Okay, I have cobbled together a simple "paragraph wrapper," which works well to gather the sentences into paragraphs, but it messed with the output of the sentence generator - I'm getting excessive repetitiveness of the first words, for example, among other issues.

But the premise is sound; I just need to figure out why the functionality of the sentence loop was affected by the addition of the paragraph loop. Please advise if you can see the problem:

###
#    usage: $ python markov_sentences.py < input.txt > output.txt
#    from:  http://code.activestate.com/recipes/194364-the-markov-chain-algorithm/?in=lang-python
###

import random;
import sys;

stopword = "\n" # Since we split on whitespace, this can never be a word
stopsentence = (".", "!", "?",) # Cause a "new sentence" if found at the end of a word
paragraphsep  = "\n\n" #String used to seperate sentences


# GENERATE TABLE
w1 = stopword
w2 = stopword
table = {}

for line in sys.stdin:
    for word in line.split():
        if word[-1] in stopsentence:
            table.setdefault( (w1, w2), [] ).append(word[0:-1])
            w1, w2 = w2, word[0:-1]
            word = word[-1]
        table.setdefault( (w1, w2), [] ).append(word)
        w1, w2 = w2, word
# Mark the end of the file
table.setdefault( (w1, w2), [] ).append(stopword)

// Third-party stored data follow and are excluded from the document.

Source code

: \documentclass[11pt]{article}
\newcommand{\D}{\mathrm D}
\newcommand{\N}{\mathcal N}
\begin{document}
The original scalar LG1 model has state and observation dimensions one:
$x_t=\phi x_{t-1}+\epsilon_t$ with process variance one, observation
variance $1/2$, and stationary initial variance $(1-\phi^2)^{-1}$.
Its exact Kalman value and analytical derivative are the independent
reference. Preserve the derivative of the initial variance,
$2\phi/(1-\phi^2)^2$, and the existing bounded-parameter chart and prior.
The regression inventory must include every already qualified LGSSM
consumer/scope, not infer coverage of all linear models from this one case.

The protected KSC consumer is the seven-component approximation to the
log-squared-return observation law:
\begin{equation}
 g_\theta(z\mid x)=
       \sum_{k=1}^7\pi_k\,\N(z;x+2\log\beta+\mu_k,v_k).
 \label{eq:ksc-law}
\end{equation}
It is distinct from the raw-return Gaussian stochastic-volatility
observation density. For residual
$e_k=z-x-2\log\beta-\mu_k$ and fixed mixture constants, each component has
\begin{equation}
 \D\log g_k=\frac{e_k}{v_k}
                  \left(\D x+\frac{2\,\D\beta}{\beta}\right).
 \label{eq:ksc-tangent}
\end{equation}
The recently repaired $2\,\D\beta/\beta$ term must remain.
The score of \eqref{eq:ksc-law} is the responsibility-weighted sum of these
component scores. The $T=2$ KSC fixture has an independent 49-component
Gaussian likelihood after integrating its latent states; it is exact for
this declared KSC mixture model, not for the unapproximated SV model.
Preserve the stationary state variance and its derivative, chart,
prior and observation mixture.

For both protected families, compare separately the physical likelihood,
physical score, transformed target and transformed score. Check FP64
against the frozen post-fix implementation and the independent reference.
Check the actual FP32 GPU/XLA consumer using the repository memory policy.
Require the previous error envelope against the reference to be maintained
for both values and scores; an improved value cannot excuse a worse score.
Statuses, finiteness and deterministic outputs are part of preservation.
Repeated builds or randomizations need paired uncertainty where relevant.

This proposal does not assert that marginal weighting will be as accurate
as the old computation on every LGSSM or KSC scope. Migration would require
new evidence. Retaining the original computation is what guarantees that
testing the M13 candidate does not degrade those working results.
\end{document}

# GENERATE PARAGRAPH OUTPUT
maxparagraphs = 10
paragraphs = 0 # reset the outer 'while' loop counter to zero

while paragraphs < maxparagraphs: # start outer loop, until maxparagraphs is reached
    w1 = stopword
    w2 = stopword
    stopsentence = (".", "!", "?",)
    sentence = []
    sentencecount = 0 # reset the inner 'while' loop counter to zero
    maxsentences = random.randrange(1,5) # random sentences per paragraph

    while sentencecount < maxsentences: # start inner loop, until maxsentences is reached
        newword = random.choice(table[(w1, w2)]) # random word from word table
        if newword == stopword: sys.exit()
        elif newword in stopsentence:
            print ("%s%s" % (" ".join(sentence), newword), end=" ")
            sentencecount += 1 # increment the sentence counter
        else:
            sentence.append(newword)
        w1, w2 = w2, newword
    print (paragraphsep) # newline space
    paragraphs = paragraphs + 1 # increment the paragraph counter


# EOF

EDIT 02:

Added sentence = [] as per answer below into elif statement. To wit;

        elif newword in stopsentence:
            print ("%s%s" % (" ".join(sentence), newword), end=" ")
            sentence = [] # I have to be here to make the new sentence start as an empty list!!!
            sentencecount += 1 # increment the sentence counter

EDIT 03:

This is the final iteration of this script. Thanks to grieve for the help in sorting this out. I hope others can have some fun with this, I know I will. ;)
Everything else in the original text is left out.